El Banco Mundial resume que “Uruguay se destaca en América Latina por ser una sociedad igualitaria, por su alto ingreso per cápita y por sus bajos niveles de desigualdad y pobreza”.
Orlando D’Adamo, un experto argentino en opinión pública y psicología política que ha trabajado en varios países latinoamericanos, cree que ese equilibrio relativo de Uruguay es el motivo por el cual sus elecciones son “más aburridas” que otras en la región.
“La estabilidad democrática nadie nunca dijo que fuera divertida, pero por otro lado está llena de beneficios”, explica. “Un país fuerte institucionalmente y que no ha sufrido en los últimos 20 años ninguna situación que podamos describir como crisis económica grave, ¿por qué debería tener un cambio de gobierno radical?”.

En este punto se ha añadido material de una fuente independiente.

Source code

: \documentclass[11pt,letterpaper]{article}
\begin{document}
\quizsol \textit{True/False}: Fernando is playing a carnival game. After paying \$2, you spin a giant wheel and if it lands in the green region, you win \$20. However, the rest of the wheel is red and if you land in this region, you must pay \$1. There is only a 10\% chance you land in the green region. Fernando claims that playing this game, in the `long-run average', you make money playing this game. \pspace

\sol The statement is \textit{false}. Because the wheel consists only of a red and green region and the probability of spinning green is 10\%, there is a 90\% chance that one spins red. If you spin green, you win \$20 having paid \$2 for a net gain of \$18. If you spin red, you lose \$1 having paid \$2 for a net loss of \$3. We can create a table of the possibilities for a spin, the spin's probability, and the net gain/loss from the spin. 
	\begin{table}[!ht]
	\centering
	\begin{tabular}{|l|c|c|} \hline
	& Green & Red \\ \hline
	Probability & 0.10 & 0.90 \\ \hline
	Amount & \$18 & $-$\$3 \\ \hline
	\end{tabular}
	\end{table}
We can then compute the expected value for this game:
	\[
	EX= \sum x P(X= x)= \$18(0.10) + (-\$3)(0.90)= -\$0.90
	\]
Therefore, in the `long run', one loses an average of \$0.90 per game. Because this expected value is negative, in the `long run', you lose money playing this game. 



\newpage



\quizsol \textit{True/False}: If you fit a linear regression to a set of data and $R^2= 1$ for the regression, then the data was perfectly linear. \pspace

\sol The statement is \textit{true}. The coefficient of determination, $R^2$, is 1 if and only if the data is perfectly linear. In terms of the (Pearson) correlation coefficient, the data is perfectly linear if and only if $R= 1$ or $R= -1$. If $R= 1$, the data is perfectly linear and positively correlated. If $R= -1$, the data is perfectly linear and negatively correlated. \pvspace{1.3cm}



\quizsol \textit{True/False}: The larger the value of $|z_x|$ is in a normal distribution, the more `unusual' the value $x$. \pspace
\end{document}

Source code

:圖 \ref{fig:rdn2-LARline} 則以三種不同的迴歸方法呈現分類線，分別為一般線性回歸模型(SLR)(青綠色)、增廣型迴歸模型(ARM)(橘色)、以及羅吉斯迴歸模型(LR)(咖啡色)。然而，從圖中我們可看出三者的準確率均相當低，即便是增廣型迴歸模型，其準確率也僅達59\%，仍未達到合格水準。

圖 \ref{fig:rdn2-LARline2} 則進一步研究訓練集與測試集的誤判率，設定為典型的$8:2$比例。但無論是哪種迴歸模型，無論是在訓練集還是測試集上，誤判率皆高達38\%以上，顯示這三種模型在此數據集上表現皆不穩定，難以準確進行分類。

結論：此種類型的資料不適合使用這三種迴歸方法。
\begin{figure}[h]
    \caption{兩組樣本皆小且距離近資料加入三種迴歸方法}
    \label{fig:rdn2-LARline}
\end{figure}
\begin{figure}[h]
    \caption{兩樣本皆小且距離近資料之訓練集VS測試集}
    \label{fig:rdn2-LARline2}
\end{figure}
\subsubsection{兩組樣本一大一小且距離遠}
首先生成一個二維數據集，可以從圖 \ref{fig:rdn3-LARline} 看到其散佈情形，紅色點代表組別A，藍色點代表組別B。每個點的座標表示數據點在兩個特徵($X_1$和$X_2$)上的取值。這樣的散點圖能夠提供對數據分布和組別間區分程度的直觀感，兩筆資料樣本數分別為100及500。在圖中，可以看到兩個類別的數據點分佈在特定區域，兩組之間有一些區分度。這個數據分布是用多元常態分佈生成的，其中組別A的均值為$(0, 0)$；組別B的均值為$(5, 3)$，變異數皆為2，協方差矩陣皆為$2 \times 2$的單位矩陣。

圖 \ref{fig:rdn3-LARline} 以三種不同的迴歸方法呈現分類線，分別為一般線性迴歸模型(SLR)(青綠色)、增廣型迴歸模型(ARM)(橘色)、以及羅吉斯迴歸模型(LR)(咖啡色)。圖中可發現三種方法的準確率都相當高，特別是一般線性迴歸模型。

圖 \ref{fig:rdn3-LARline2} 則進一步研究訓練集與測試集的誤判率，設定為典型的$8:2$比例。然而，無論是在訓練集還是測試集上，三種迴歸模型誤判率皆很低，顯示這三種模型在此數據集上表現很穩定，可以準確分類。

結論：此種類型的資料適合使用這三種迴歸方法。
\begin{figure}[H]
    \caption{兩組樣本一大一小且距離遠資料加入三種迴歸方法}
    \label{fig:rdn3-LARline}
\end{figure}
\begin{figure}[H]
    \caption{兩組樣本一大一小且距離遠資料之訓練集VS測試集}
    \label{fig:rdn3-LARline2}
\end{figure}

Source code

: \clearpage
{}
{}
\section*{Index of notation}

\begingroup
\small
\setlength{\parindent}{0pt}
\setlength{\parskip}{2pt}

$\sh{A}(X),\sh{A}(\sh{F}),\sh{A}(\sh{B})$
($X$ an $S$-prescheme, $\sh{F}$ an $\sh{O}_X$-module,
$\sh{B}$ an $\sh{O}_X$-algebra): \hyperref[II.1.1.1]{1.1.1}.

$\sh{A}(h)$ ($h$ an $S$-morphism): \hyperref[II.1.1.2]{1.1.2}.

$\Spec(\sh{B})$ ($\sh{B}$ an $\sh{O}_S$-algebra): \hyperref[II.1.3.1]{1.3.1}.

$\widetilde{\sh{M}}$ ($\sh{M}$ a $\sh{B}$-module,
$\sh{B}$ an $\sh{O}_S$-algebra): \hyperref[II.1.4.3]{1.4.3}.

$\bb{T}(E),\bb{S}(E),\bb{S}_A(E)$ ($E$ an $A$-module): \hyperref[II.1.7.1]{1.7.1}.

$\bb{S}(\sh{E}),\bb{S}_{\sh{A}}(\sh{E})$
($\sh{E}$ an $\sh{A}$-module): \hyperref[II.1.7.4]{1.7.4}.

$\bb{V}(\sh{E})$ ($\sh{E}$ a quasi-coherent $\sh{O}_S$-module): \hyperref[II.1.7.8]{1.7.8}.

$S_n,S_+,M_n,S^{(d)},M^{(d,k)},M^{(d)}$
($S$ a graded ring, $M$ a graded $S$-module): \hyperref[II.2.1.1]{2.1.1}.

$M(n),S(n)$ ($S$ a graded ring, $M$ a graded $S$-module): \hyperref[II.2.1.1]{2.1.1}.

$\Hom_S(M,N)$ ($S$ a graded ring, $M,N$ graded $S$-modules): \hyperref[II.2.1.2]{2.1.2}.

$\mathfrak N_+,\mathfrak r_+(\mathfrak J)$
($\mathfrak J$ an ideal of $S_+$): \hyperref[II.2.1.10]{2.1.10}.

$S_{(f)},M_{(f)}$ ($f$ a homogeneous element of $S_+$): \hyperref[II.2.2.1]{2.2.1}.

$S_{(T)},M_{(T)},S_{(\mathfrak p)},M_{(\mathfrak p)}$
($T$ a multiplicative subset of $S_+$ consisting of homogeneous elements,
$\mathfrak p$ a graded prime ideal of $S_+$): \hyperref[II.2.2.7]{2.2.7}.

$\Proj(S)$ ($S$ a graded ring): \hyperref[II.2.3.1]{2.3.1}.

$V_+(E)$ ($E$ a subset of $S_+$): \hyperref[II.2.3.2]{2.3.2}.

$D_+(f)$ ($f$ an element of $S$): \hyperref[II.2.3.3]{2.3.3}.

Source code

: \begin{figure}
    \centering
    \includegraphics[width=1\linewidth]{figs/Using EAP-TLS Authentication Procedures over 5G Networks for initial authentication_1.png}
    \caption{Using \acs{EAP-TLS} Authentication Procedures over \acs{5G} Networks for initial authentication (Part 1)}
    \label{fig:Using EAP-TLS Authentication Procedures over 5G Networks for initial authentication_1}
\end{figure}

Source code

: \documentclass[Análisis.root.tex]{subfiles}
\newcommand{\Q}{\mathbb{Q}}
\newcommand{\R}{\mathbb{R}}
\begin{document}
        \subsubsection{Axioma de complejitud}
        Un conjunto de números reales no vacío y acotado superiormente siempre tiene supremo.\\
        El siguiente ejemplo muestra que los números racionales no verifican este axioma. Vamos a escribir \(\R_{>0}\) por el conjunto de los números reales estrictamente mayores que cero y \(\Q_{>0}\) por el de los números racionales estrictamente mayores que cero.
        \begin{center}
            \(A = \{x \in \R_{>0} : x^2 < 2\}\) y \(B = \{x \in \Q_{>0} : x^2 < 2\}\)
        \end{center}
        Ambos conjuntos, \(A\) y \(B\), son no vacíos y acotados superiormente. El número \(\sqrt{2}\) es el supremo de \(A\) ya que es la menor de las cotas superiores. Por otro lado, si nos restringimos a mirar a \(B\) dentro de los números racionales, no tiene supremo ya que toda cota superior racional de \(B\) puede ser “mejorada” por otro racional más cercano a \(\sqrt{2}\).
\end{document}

“Desde afuera no he escuchado nunca a nadie decirme que el funcionamiento político democrático de Uruguay no sea envidiable”, dice D’Adamo a BBC Mundo.
“No pasa nada”
Uruguay se destaca por la continuidad de sus políticas más allá del partido en el gobierno, incluso para mantener iniciativas innovadoras en áreas como la energía renovable o la legalización de la marihuana.
En su libro “Repúblicas defraudadas”, el politólogo peruano Alberto Vergara observa que la constancia y el pluralismo político han sido claves en el progreso uruguayo.
Pero, en diálogo con BBC Mundo, Vergara explica que en política “hay una línea delgada entre la predictibilidad y la inercia”.
Uruguay incluso enfrenta grandes desafíos que fueron soslayados en esta campaña o abordados de forma apenas superficial.
Han faltado propuestas y discusiones de fondo sobre cómo reducir la criminalidad en un país cuya tasa de homicidios se aproxima a 11 cada 100.000 habitantes, varios puntos arriba de Argentina o Chile, aunque menor que en Brasil o Ecuador, atribuida en buena medida a la expansión del narcotráfico.
Con la seguridad pública siendo la mayor preocupación de los uruguayos, según sondeos, los políticos se han dedicado a endilgarse culpas en este tema antes que a lograr posibles acuerdos.
Tampoco se han buscado consensos para atacar la pobreza infantil, pese a que el problema afecta al 20% de los niños menores de 6 años en Uruguay —el doble que entre la población general— y a que Unicef planteó la “necesidad urgente” de implementar políticas integrales en esta área.
Una encuesta de Cifra en agosto mostró que más de la mitad de los uruguayos (53%) cree que el próximo gobierno debe «hacer muchos ajustes» o «cambiar de rumbo».
Así las cosas, algunos advierten que el lado negativo del status quo que brinda estabilidad al país es que vuelve difíciles los cambios, aun en retos como la reforma del Estado que cada nuevo gobierno considera clave.
“Hay una enorme falta de rebeldía y de arrojo por cambiar las cosas, porque todos estamos más o menos cómodos”, dice Martin Bueno, un abogado uruguayo experto en tecnologías de la información. “Pero después hay un Uruguay que la está pasando bastante mal y seguramente, si no hay cambios estructurales, no va a mejorar demasiado”.
“Mientras nosotros no generamos cambios, el mundo avanza muy rápido, cada vez más”, observa. “Y, con todo lo bueno y lo malo que tiene, en Uruguay no pasa nada”.